Democrats haven’t had to deal with this problem up till now, because they’ve had establishment traditionalists as front-runners. Hillary Clinton and Barack Obama might have been left-of-center in various ways, but they didn’t pander to the far left the way Trump and Romney pandered to the far right.
But the Democratic candidates of 2020 may not be able to resist the pull. It’s also true that the boundaries of left, right and center are constantly in flux, with policies that may have seemed extreme a few years ago seeming more mainstream now.
There are still moderates in the Democratic party, such as the New Democrat Coalition, which describes itself as pro-business and fiscally conservative.
If Joe Biden decides to run for president, he could be a relatively centrist face of the party. Beto O’Rourke, if he runs, might be more moderate than candidates who favor vast new federal programs.
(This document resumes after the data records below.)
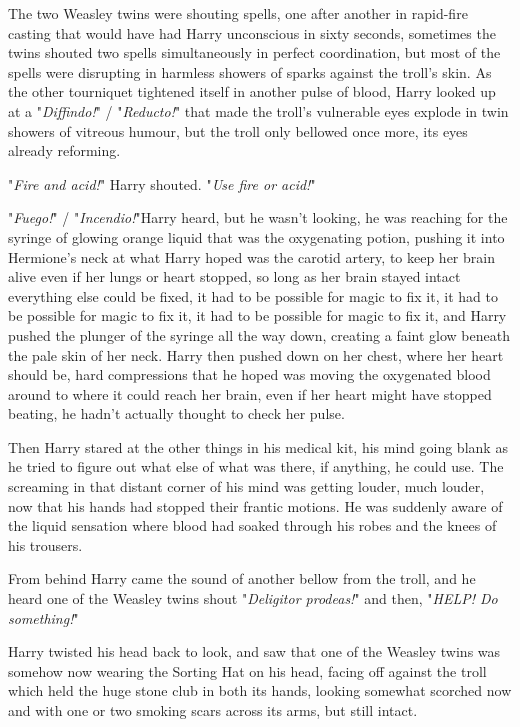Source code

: The two Weasley twins were shouting spells, one after another in rapid-fire
casting that would have had Harry unconscious in sixty seconds, sometimes the
twins shouted two spells simultaneously in perfect coordination, but most of
the spells were disrupting in harmless showers of sparks against the troll's
skin. As the other tourniquet tightened itself in another pulse of blood, Harry
looked up at a "\emph{Diffindo!}" / "\emph{Reducto!}" that made the troll's vulnerable
eyes explode in twin showers of vitreous humour, but the troll only bellowed
once more, its eyes already reforming.

"\emph{Fire and acid!}" Harry shouted. "\emph{Use fire or acid!}"

"\emph{Fuego!}" / "\emph{Incendio!}"Harry heard, but he wasn't looking, he was
reaching for the syringe of glowing orange liquid that was the oxygenating
potion, pushing it into Hermione's neck at what Harry hoped was the carotid
artery, to keep her brain alive even if her lungs or heart stopped, so long as
her brain stayed intact everything else could be fixed, it had to be possible
for magic to fix it, it had to be possible for magic to fix it, it had to be
possible for magic to fix it, and Harry pushed the plunger of the syringe all
the way down, creating a faint glow beneath the pale skin of her neck. Harry
then pushed down on her chest, where her heart should be, hard compressions
that he hoped was moving the oxygenated blood around to where it could reach
her brain, even if her heart might have stopped beating, he hadn't actually
thought to check her pulse.

Then Harry stared at the other things in his medical kit, his mind going blank
as he tried to figure out what else of what was there, if anything, he could
use. The screaming in that distant corner of his mind was getting louder, much
louder, now that his hands had stopped their frantic motions. He was suddenly
aware of the liquid sensation where blood had soaked through his robes and the
knees of his trousers.

From behind Harry came the sound of another bellow from the troll, and he heard
one of the Weasley twins shout "\emph{Deligitor prodeas!}" and then,
"\emph{HELP! Do something!}"

Harry twisted his head back to look, and saw that one of the Weasley twins was
somehow now wearing the Sorting Hat on his head, facing off against the troll
which held the huge stone club in both its hands, looking somewhat scorched now
and with one or two smoking scars across its arms, but still intact.

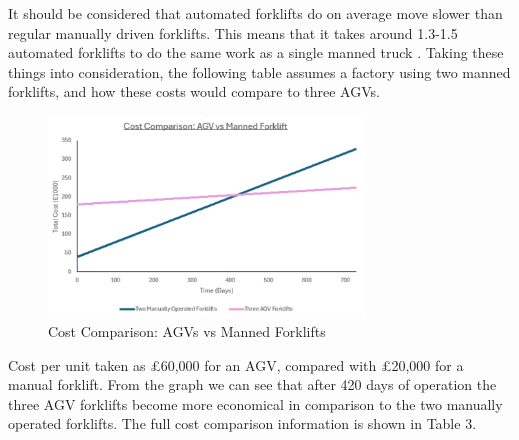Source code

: \documentclass[12pt]{article}
\begin{document}
It should be considered that automated forklifts do on average move slower than regular manually driven forklifts. This means that it takes around 1.3-1.5 automated forklifts to do the same work as a single manned truck \cite{Pastor-Tella2024}. 
Taking these things into consideration, the following table assumes a factory using two manned forklifts, and how these costs would compare to three AGVs.
 

\begin{figure}[h!]
    \centering
     \includegraphics[width=0.75\textwidth]{CostComparisonGraphUpdatedV2.png}
        \caption{Cost Comparison: AGVs vs Manned Forklifts}
         \label{fig:timeline}
\end{figure}
\FloatBarrier
Cost per unit taken as £60,000 for an AGV, compared with £20,000 for a manual forklift. From the graph we can see that after 420 days of operation the three AGV forklifts become more economical in comparison to the two manually operated forklifts. The full cost comparison information is shown in Table 3.
\end{document}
But left-leaning progressives are dominating the conversation right now, which is apparently one reason former Starbucks CEO Howard Schultz—a lifelong Democrat—says he’s considering running for president as an Independent. Democrats have castigated Schultz, saying he’d steal Democratic votes and throw the election to Trump if he ran as an Independent.
What they might be doing instead is persuading Schultz to run as one of their own. If they’re afraid of having a socially liberal successful businessman in their party, then maybe Democrats have, in fact, gone too far to the left.